WHAT TO DO: In the material below, the lines to repeat exactly run from the one containing "Donohue, Mark, Rebecca" to the very last line, both included.

(RECORDS Opens)

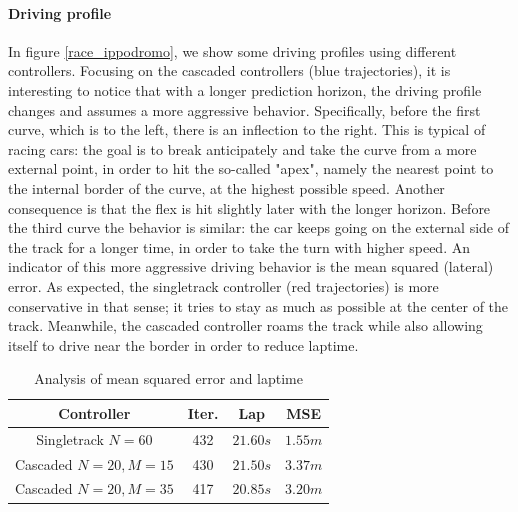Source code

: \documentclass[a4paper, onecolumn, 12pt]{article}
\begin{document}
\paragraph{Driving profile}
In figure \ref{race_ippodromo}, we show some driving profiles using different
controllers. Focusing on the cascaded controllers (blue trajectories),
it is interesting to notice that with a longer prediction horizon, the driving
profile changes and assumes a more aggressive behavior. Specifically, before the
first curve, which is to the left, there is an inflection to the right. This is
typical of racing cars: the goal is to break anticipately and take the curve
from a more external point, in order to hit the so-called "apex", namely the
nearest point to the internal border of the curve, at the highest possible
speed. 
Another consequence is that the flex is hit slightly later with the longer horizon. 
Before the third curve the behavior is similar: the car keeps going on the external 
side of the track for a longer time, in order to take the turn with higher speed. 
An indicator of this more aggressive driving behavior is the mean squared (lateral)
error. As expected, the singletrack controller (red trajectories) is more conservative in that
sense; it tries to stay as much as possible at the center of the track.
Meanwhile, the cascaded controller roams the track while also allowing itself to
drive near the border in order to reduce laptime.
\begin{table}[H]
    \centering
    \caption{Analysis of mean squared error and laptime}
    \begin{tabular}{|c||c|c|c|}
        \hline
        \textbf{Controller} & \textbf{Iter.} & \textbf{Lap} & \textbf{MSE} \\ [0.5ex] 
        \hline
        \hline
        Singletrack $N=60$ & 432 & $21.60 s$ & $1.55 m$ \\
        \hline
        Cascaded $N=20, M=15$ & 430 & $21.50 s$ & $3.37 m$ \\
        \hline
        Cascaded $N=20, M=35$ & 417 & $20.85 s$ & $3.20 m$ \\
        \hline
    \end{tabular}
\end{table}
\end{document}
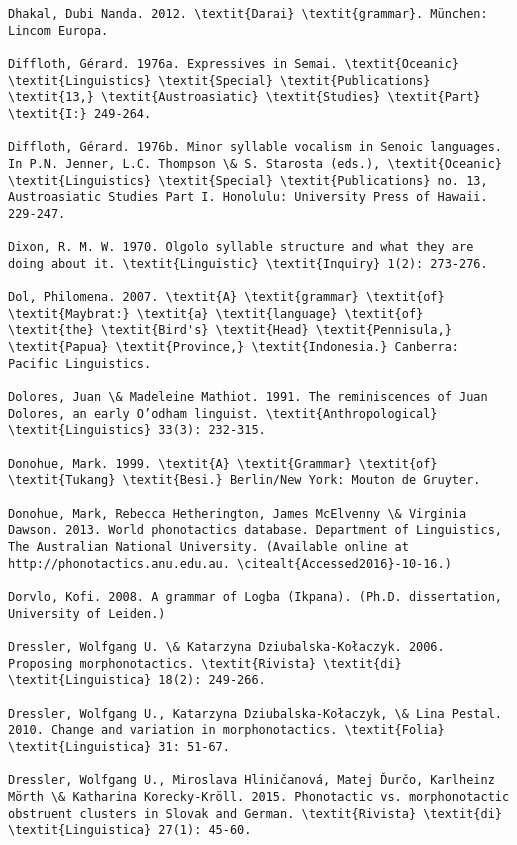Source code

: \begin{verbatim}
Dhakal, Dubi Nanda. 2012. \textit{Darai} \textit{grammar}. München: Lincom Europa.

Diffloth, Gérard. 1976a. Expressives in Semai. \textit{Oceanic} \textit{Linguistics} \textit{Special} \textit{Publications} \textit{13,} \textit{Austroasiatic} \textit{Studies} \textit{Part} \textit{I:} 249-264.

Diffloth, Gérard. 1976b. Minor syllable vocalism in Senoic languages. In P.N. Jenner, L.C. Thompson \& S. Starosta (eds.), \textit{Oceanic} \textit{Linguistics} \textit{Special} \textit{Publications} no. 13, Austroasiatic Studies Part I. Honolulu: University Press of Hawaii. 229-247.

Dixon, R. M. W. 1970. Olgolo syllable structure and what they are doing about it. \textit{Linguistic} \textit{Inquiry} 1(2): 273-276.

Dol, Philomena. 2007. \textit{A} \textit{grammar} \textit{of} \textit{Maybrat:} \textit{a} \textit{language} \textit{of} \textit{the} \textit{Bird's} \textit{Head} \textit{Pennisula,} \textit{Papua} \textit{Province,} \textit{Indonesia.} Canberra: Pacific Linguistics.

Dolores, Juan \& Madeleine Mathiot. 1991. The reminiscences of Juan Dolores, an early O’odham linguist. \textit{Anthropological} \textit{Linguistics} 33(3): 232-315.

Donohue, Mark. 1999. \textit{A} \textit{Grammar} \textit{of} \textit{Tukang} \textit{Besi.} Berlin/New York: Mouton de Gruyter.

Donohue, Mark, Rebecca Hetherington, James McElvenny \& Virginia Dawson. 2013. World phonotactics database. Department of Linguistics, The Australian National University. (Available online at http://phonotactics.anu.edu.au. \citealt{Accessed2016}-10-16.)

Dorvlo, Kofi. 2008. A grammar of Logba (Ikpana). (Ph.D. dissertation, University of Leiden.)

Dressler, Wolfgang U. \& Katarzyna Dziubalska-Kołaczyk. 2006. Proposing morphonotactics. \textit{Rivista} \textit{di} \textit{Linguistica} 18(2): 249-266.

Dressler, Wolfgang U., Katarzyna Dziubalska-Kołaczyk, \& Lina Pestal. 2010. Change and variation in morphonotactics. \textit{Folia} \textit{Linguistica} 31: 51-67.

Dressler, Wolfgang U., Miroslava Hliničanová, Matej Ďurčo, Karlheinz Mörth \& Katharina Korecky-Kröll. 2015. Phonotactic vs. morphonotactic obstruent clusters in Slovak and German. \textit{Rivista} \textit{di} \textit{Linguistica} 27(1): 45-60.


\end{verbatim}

(RECORDS Closes)

SOLUTION TO THE PROBLEM:
Donohue, Mark, Rebecca Hetherington, James McElvenny \& Virginia Dawson. 2013. World phonotactics database. Department of Linguistics, The Australian National University. (Available online at http://phonotactics.anu.edu.au. \citealt{Accessed2016}-10-16.)

Dorvlo, Kofi. 2008. A grammar of Logba (Ikpana). (Ph.D. dissertation, University of Leiden.)

Dressler, Wolfgang U. \& Katarzyna Dziubalska-Kołaczyk. 2006. Proposing morphonotactics. \textit{Rivista} \textit{di} \textit{Linguistica} 18(2): 249-266.

Dressler, Wolfgang U., Katarzyna Dziubalska-Kołaczyk, \& Lina Pestal. 2010. Change and variation in morphonotactics. \textit{Folia} \textit{Linguistica} 31: 51-67.

Dressler, Wolfgang U., Miroslava Hliničanová, Matej Ďurčo, Karlheinz Mörth \& Katharina Korecky-Kröll. 2015. Phonotactic vs. morphonotactic obstruent clusters in Slovak and German. \textit{Rivista} \textit{di} \textit{Linguistica} 27(1): 45-60.


\end{verbatim}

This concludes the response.